A puzzle by A. Korshkov, from the Russian science magazine *Kvant*:

It’s easy to show that the five acute angles in the points of a regular star, like the one at left, total 180°.

Can you show that the sum of these angles in an irregular star, like the one at right, is also 180°?

## Hoop Dreams

A memorably phrased puzzle from *The Graham Dial*: “Consider a vertical girl whose waist is circular, not smooth, and temporarily at rest. Around the waist rotates a hula hoop of twice its diameter. Show that after one revolution of the hoop, the point originally in contact with the girl has traveled a distance equal to the perimeter of a square circumscribing the girl’s waist.”

## Quickie

University of Strathclyde mathematician Adam McBride recalls that in his student days a particular teacher used to present a weekly puzzle. One of these baffled him:

Find positive integers *a*, *b*, and *c*, all different, such that *a*^{3} + *b*^{3} = *c*^{4}.

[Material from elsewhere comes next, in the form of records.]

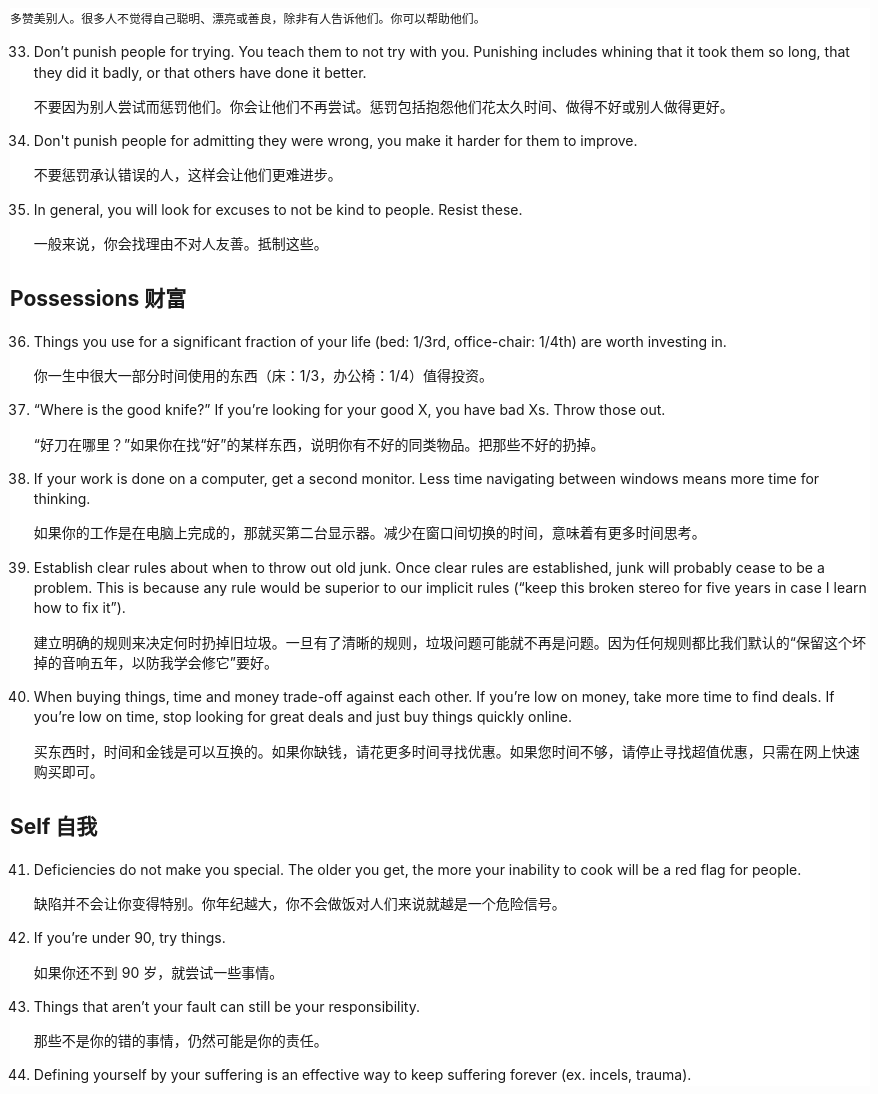     多赞美别人。很多人不觉得自己聪明、漂亮或善良，除非有人告诉他们。你可以帮助他们。
    
33. Don’t punish people for trying. You teach them to not try with you. Punishing includes whining that it took them so long, that they did it badly, or that others have done it better.
    
    不要因为别人尝试而惩罚他们。你会让他们不再尝试。惩罚包括抱怨他们花太久时间、做得不好或别人做得更好。
    
34. Don't punish people for admitting they were wrong, you make it harder for them to improve. 
    
    不要惩罚承认错误的人，这样会让他们更难进步。

35. In general, you will look for excuses to not be kind to people. Resist these.

	一般来说，你会找理由不对人友善。抵制这些。

## Possessions 财富

36. Things you use for a significant fraction of your life (bed: 1/3rd, office-chair: 1/4th) are worth investing in.
    
	你一生中很大一部分时间使用的东西（床：1/3，办公椅：1/4）值得投资。

37. “Where is the good knife?” If you’re looking for your good X, you have bad Xs. Throw those out.

	“好刀在哪里？”如果你在找“好”的某样东西，说明你有不好的同类物品。把那些不好的扔掉。

38. If your work is done on a computer, get a second monitor. Less time navigating between windows means more time for thinking.

	如果你的工作是在电脑上完成的，那就买第二台显示器。减少在窗口间切换的时间，意味着有更多时间思考。

39. Establish clear rules about when to throw out old junk. Once clear rules are established, junk will probably cease to be a problem. This is because any rule would be superior to our implicit rules (“keep this broken stereo for five years in case I learn how to fix it”).
    
    建立明确的规则来决定何时扔掉旧垃圾。一旦有了清晰的规则，垃圾问题可能就不再是问题。因为任何规则都比我们默认的“保留这个坏掉的音响五年，以防我学会修它”要好。
    
40. When buying things, time and money trade-off against each other. If you’re low on money, take more time to find deals. If you’re low on time, stop looking for great deals and just buy things quickly online.
    
    买东西时，时间和金钱是可以互换的。如果你缺钱，请花更多时间寻找优惠。如果您时间不够，请停止寻找超值优惠，只需在网上快速购买即可。

## Self 自我

41. Deficiencies do not make you special. The older you get, the more your inability to cook will be a red flag for people.

	缺陷并不会让你变得特别。你年纪越大，你不会做饭对人们来说就越是一个危险信号。

42. If you’re under 90, try things.

	如果你还不到 90 岁，就尝试一些事情。

43. Things that aren’t your fault can still be your responsibility. 
    
    那些不是你的错的事情，仍然可能是你的责任。
    
44. Defining yourself by your suffering is an effective way to keep suffering forever (ex. incels, trauma).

“The previous puzzles had been relatively easy but this one had me stumped,” he wrote later. He created three columns headed *a*^{3}, *b*^{3}, and *c*^{4} and spent hours looking for a sum that would work. On the night before the deadline, he found one: 70^{3} + 105^{3} = 35^{4}.

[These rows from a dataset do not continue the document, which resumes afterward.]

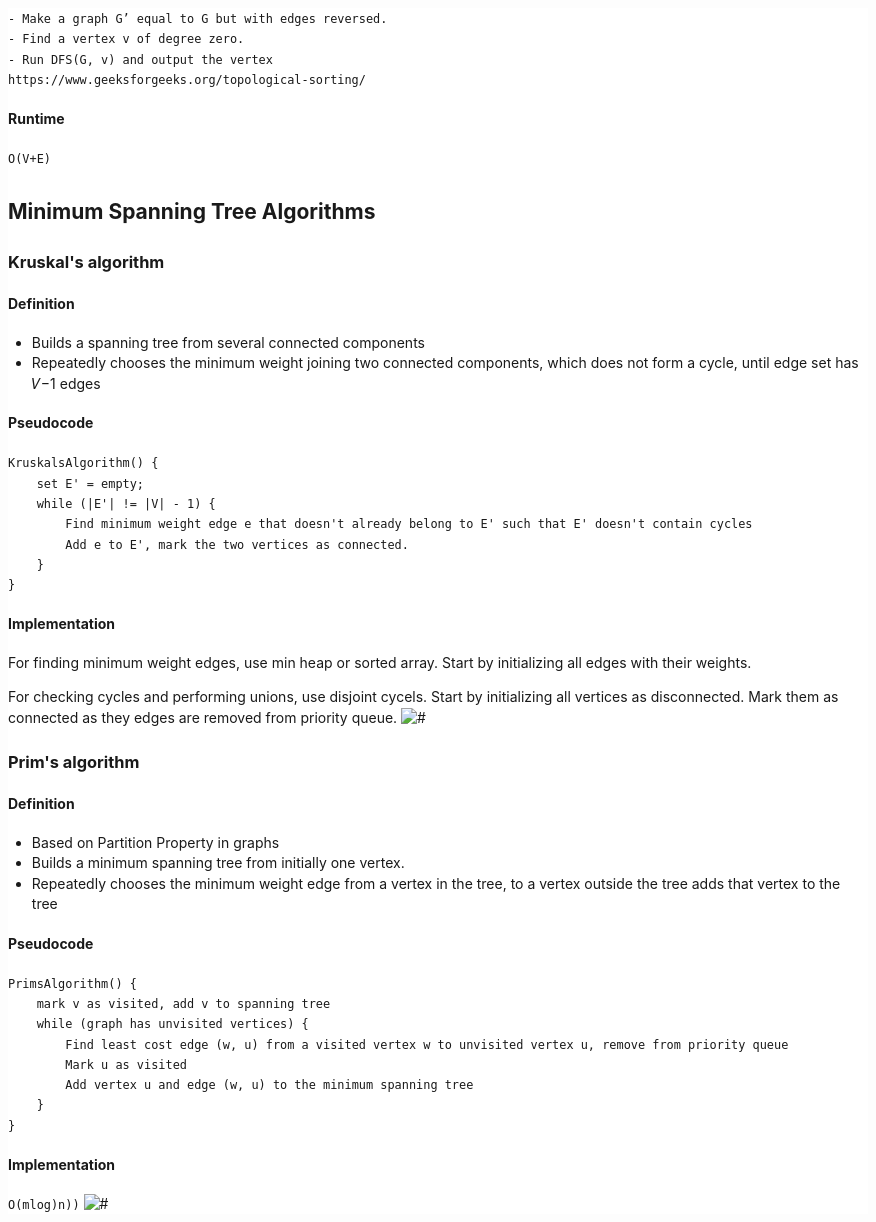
 ```
- Make a graph G’ equal to G but with edges reversed.
- Find a vertex v of degree zero.
- Run DFS(G, v) and output the vertex
https://www.geeksforgeeks.org/topological-sorting/
```
#### Runtime
``O(V+E)``

## <a id="minimum-spanning"></a>Minimum Spanning Tree Algorithms
### <a id="kruskal"></a>Kruskal's algorithm
#### Definition
- Builds a spanning tree from several connected components
- Repeatedly chooses the minimum weight joining two connected components, which does not form a cycle, until edge set has 𝑉−1 edges

#### Pseudocode
```
KruskalsAlgorithm() {
    set E' = empty;
    while (|E'| != |V| - 1) {
        Find minimum weight edge e that doesn't already belong to E' such that E' doesn't contain cycles
        Add e to E', mark the two vertices as connected.
    }
}
```
#### Implementation
For finding minimum weight edges, use min heap or sorted array. Start by initializing all edges with their weights.

For checking cycles and performing unions, use disjoint cycels. Start by initializing all vertices as disconnected. Mark them as connected as they
edges are removed from priority queue.
![#](https://github.com/meganm38/UBC-CPSC-221-Reivew/blob/master/Screen%20Shot%202022-04-23%20at%2011.30.16%20AM.png?raw=true)

### <a id="prim"></a>Prim's algorithm
#### Definition
- Based on Partition Property in graphs
- Builds a minimum spanning tree from initially one vertex.
- Repeatedly chooses the minimum weight edge from a vertex in the tree, to a vertex outside the tree adds that vertex to the tree

#### Pseudocode
```
PrimsAlgorithm() {
    mark v as visited, add v to spanning tree
    while (graph has unvisited vertices) {
        Find least cost edge (w, u) from a visited vertex w to unvisited vertex u, remove from priority queue
        Mark u as visited
        Add vertex u and edge (w, u) to the minimum spanning tree
    }
}
```
#### Implementation
``O(mlog)n))``
![#](https://github.com/meganm38/UBC-CPSC-221-Reivew/blob/master/Screen%20Shot%202022-04-23%20at%2011.37.32%20AM.png?raw=true)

“This shows how sad a person I was! However, I then realised also how stupid I had been. I had totally missed the necessary insight.” What was it?

## All Relative

1. A puzzle from J.A.H. Hunter’s *Fun With Figures*, 1956:

Tom and Tim are brothers; their combined ages make up seventeen years. When Tom was as old as Tim was when Tim was twice as old as Tom was when Tom was fifteen years younger than Tim will be when Tim is twice his present age, Tom was two years younger than Tim was when Tim was three years older than Tom was when Tom was a third as old as Tim was when Tim was a year older than Tom was seven years ago. So how old is Tim?

2. Another, by Sam Loyd:

“How fast those children grow!” remarked Grandpa. “Tommy is now twice as old as Maggie was when Tommy was six years older than Maggie is now, and when Maggie is six years older than Tommy is now their combined ages will equal their mother’s age then, although she is now but forty-six.” How old is Maggie?

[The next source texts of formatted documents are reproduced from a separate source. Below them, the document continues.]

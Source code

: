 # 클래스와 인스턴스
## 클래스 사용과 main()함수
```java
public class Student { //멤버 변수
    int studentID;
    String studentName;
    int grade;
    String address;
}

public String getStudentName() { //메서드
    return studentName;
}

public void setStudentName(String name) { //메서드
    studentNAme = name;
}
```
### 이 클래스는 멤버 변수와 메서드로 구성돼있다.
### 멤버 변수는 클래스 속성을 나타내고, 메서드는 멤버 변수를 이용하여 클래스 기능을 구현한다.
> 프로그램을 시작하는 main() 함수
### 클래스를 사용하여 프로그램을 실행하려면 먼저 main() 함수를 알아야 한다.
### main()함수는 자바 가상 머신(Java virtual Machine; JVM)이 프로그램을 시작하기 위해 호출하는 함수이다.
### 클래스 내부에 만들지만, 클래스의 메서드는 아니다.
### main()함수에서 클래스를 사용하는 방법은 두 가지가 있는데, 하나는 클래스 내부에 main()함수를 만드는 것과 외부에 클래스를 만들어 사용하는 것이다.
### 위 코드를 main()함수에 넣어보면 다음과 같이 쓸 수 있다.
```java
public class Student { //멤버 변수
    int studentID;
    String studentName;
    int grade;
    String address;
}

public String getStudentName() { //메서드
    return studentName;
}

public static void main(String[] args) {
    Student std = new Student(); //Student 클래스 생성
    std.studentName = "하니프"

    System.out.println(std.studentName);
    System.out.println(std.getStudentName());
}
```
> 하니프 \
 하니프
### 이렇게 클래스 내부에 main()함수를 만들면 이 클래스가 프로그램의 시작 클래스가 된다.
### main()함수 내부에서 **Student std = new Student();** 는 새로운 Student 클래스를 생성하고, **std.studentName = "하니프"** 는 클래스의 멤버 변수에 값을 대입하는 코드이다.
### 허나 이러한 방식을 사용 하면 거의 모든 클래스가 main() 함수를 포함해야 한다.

3. According to Wirt Howe’s *New York at the Turn of the Century, 1899-1916*, this question inspired an ongoing national debate when it appeared in the New York *Press* in 1903:

Brooklyn, October 12

Dear Tip:

Mary is 24 years old. She is twice as old as Anne was when she was as old as Anne is now. How old is Anne now? A says the answer is 16; B says 12. Which is correct?

John Mahon